**WHAT TO WORK ON:** The whole listing, please: repeat it exactly, with the pictures left out.
* * * * * * * * *
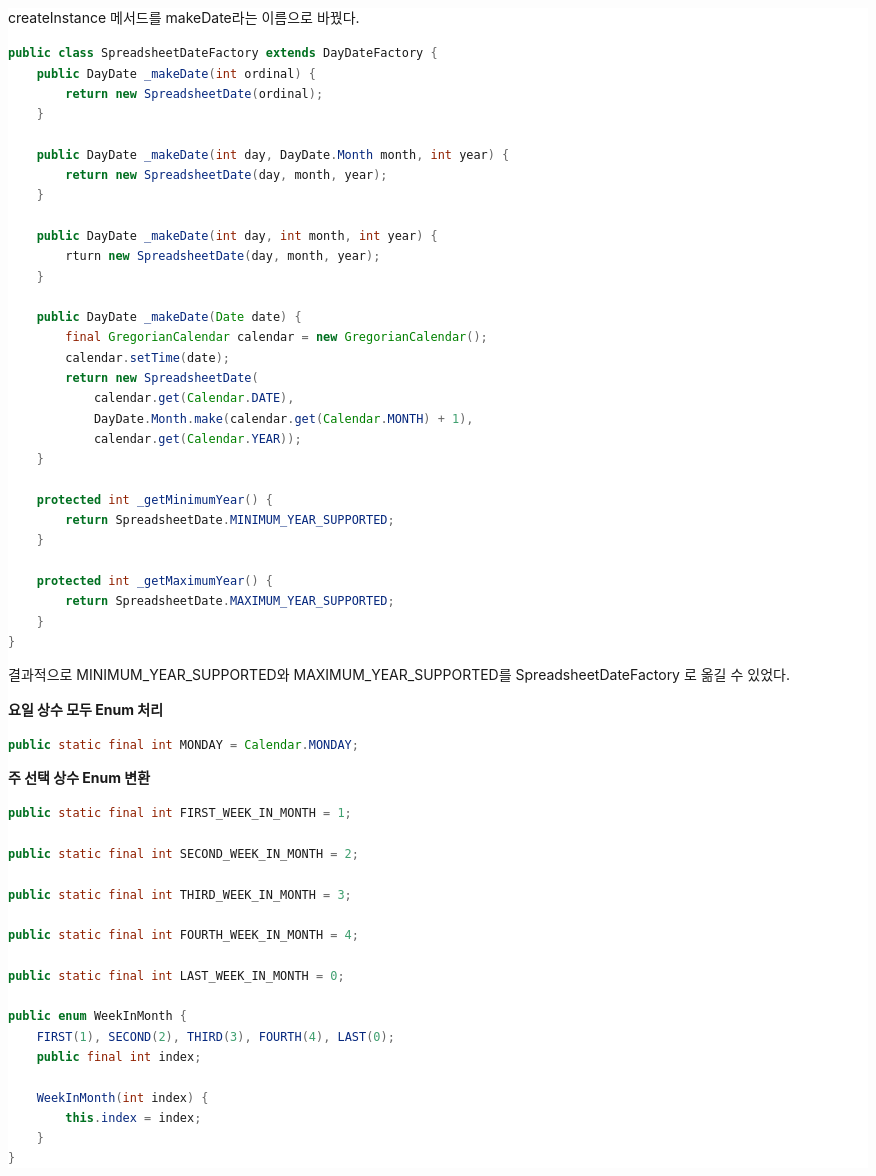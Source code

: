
 ```java
```

createInstance 메서드를 makeDate라는 이름으로 바꿨다.

```java
public class SpreadsheetDateFactory extends DayDateFactory {
    public DayDate _makeDate(int ordinal) {
        return new SpreadsheetDate(ordinal);
    }

    public DayDate _makeDate(int day, DayDate.Month month, int year) {
        return new SpreadsheetDate(day, month, year);
    }

    public DayDate _makeDate(int day, int month, int year) {
        rturn new SpreadsheetDate(day, month, year);
    }

    public DayDate _makeDate(Date date) {
        final GregorianCalendar calendar = new GregorianCalendar();
        calendar.setTime(date);
        return new SpreadsheetDate(
            calendar.get(Calendar.DATE),
            DayDate.Month.make(calendar.get(Calendar.MONTH) + 1),
            calendar.get(Calendar.YEAR));
    }

    protected int _getMinimumYear() {
        return SpreadsheetDate.MINIMUM_YEAR_SUPPORTED;
    }

    protected int _getMaximumYear() {
        return SpreadsheetDate.MAXIMUM_YEAR_SUPPORTED;
    }
}

```

결과적으로 MINIMUM_YEAR_SUPPORTED와 MAXIMUM_YEAR_SUPPORTED를 SpreadsheetDateFactory 로 옮길 수 있었다.

**요일 상수 모두 Enum 처리**

```java
public static final int MONDAY = Calendar.MONDAY;
```

**주 선택 상수 Enum 변환**

```java
public static final int FIRST_WEEK_IN_MONTH = 1;

public static final int SECOND_WEEK_IN_MONTH = 2;

public static final int THIRD_WEEK_IN_MONTH = 3;

public static final int FOURTH_WEEK_IN_MONTH = 4;

public static final int LAST_WEEK_IN_MONTH = 0;

public enum WeekInMonth {
    FIRST(1), SECOND(2), THIRD(3), FOURTH(4), LAST(0);
    public final int index;

    WeekInMonth(int index) {
        this.index = index;
    }
}
```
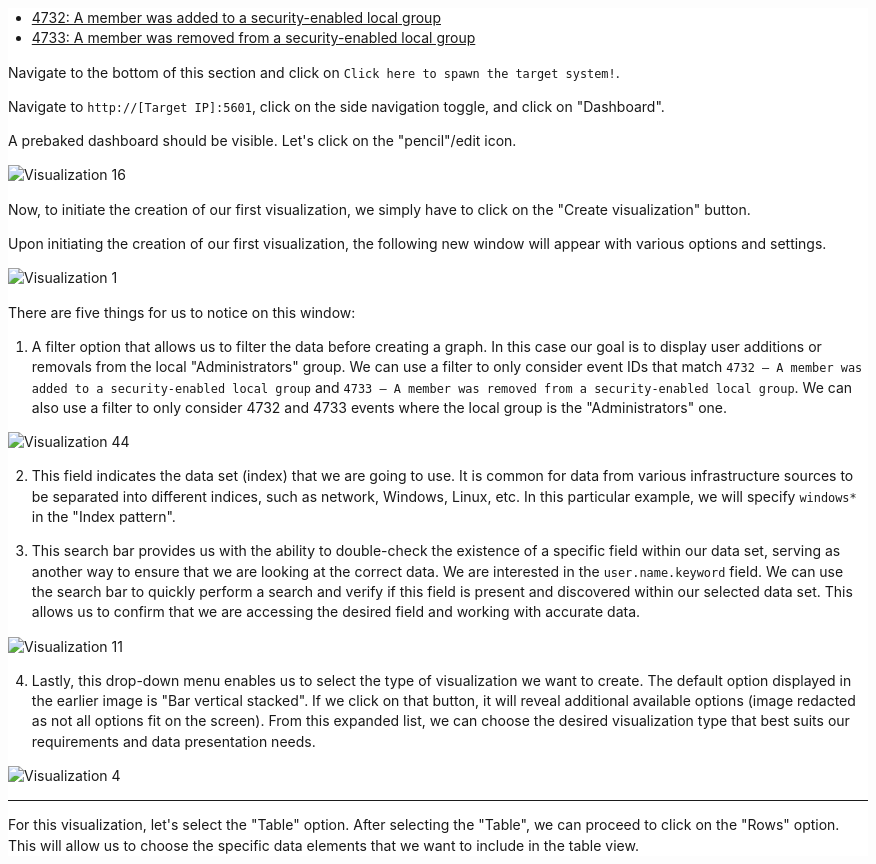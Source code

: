 - [4732: A member was added to a security-enabled local group](https://www.ultimatewindowssecurity.com/securitylog/encyclopedia/event.aspx?eventid=4732)
- [4733: A member was removed from a security-enabled local group](https://www.ultimatewindowssecurity.com/securitylog/encyclopedia/event.aspx?eventid=4733)

Navigate to the bottom of this section and click on `Click here to spawn the target system!`.

Navigate to `http://[Target IP]:5601`, click on the side navigation toggle, and click on "Dashboard".

A prebaked dashboard should be visible. Let's click on the "pencil"/edit icon.

![Visualization 16](rLm9a9qC9W6s.png)

Now, to initiate the creation of our first visualization, we simply have to click on the "Create visualization" button.

Upon initiating the creation of our first visualization, the following new window will appear with various options and settings.

![Visualization 1](NdMWHvCNCx7B.png)

There are five things for us to notice on this window:

1. A filter option that allows us to filter the data before creating a graph. In this case our goal is to display user additions or removals from the local "Administrators" group. We can use a filter to only consider event IDs that match `4732 – A member was added to a security-enabled local group` and `4733 – A member was removed from a security-enabled local group`. We can also use a filter to only consider 4732 and 4733 events where the local group is the "Administrators" one.

![Visualization 44](xoMKbybeqf6C.png)

2. This field indicates the data set (index) that we are going to use. It is common for data from various infrastructure sources to be separated into different indices, such as network, Windows, Linux, etc. In this particular example, we will specify `windows*` in the "Index pattern".

3. This search bar provides us with the ability to double-check the existence of a specific field within our data set, serving as another way to ensure that we are looking at the correct data. We are interested in the `user.name.keyword` field. We can use the search bar to quickly perform a search and verify if this field is present and discovered within our selected data set. This allows us to confirm that we are accessing the desired field and working with accurate data.

![Visualization 11](aRfMWuZPou2M.png)

4. Lastly, this drop-down menu enables us to select the type of visualization we want to create. The default option displayed in the earlier image is "Bar vertical stacked". If we click on that button, it will reveal additional available options (image redacted as not all options fit on the screen). From this expanded list, we can choose the desired visualization type that best suits our requirements and data presentation needs.

![Visualization 4](NmiVpMxebUHb.png)


* * *

For this visualization, let's select the "Table" option. After selecting the "Table", we can proceed to click on the "Rows" option. This will allow us to choose the specific data elements that we want to include in the table view.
* * * * * * * * *
**FINAL ANSWER:**
Source code

:
 ```java
```

createInstance 메서드를 makeDate라는 이름으로 바꿨다.

```java
public class SpreadsheetDateFactory extends DayDateFactory {
    public DayDate _makeDate(int ordinal) {
        return new SpreadsheetDate(ordinal);
    }

    public DayDate _makeDate(int day, DayDate.Month month, int year) {
        return new SpreadsheetDate(day, month, year);
    }

    public DayDate _makeDate(int day, int month, int year) {
        rturn new SpreadsheetDate(day, month, year);
    }

    public DayDate _makeDate(Date date) {
        final GregorianCalendar calendar = new GregorianCalendar();
        calendar.setTime(date);
        return new SpreadsheetDate(
            calendar.get(Calendar.DATE),
            DayDate.Month.make(calendar.get(Calendar.MONTH) + 1),
            calendar.get(Calendar.YEAR));
    }

    protected int _getMinimumYear() {
        return SpreadsheetDate.MINIMUM_YEAR_SUPPORTED;
    }

    protected int _getMaximumYear() {
        return SpreadsheetDate.MAXIMUM_YEAR_SUPPORTED;
    }
}

```

결과적으로 MINIMUM_YEAR_SUPPORTED와 MAXIMUM_YEAR_SUPPORTED를 SpreadsheetDateFactory 로 옮길 수 있었다.

**요일 상수 모두 Enum 처리**

```java
public static final int MONDAY = Calendar.MONDAY;
```

**주 선택 상수 Enum 변환**

```java
public static final int FIRST_WEEK_IN_MONTH = 1;

public static final int SECOND_WEEK_IN_MONTH = 2;

public static final int THIRD_WEEK_IN_MONTH = 3;

public static final int FOURTH_WEEK_IN_MONTH = 4;

public static final int LAST_WEEK_IN_MONTH = 0;

public enum WeekInMonth {
    FIRST(1), SECOND(2), THIRD(3), FOURTH(4), LAST(0);
    public final int index;

    WeekInMonth(int index) {
        this.index = index;
    }
}
```
Source code

: - [4732: A member was added to a security-enabled local group](https://www.ultimatewindowssecurity.com/securitylog/encyclopedia/event.aspx?eventid=4732)
- [4733: A member was removed from a security-enabled local group](https://www.ultimatewindowssecurity.com/securitylog/encyclopedia/event.aspx?eventid=4733)

Navigate to the bottom of this section and click on `Click here to spawn the target system!`.

Navigate to `http://[Target IP]:5601`, click on the side navigation toggle, and click on "Dashboard".

A prebaked dashboard should be visible. Let's click on the "pencil"/edit icon.

![Visualization 16](rLm9a9qC9W6s.png)

Now, to initiate the creation of our first visualization, we simply have to click on the "Create visualization" button.

Upon initiating the creation of our first visualization, the following new window will appear with various options and settings.

![Visualization 1](NdMWHvCNCx7B.png)

There are five things for us to notice on this window:

1. A filter option that allows us to filter the data before creating a graph. In this case our goal is to display user additions or removals from the local "Administrators" group. We can use a filter to only consider event IDs that match `4732 – A member was added to a security-enabled local group` and `4733 – A member was removed from a security-enabled local group`. We can also use a filter to only consider 4732 and 4733 events where the local group is the "Administrators" one.

![Visualization 44](xoMKbybeqf6C.png)

2. This field indicates the data set (index) that we are going to use. It is common for data from various infrastructure sources to be separated into different indices, such as network, Windows, Linux, etc. In this particular example, we will specify `windows*` in the "Index pattern".

3. This search bar provides us with the ability to double-check the existence of a specific field within our data set, serving as another way to ensure that we are looking at the correct data. We are interested in the `user.name.keyword` field. We can use the search bar to quickly perform a search and verify if this field is present and discovered within our selected data set. This allows us to confirm that we are accessing the desired field and working with accurate data.

![Visualization 11](aRfMWuZPou2M.png)

4. Lastly, this drop-down menu enables us to select the type of visualization we want to create. The default option displayed in the earlier image is "Bar vertical stacked". If we click on that button, it will reveal additional available options (image redacted as not all options fit on the screen). From this expanded list, we can choose the desired visualization type that best suits our requirements and data presentation needs.

![Visualization 4](NmiVpMxebUHb.png)


* * *

For this visualization, let's select the "Table" option. After selecting the "Table", we can proceed to click on the "Rows" option. This will allow us to choose the specific data elements that we want to include in the table view.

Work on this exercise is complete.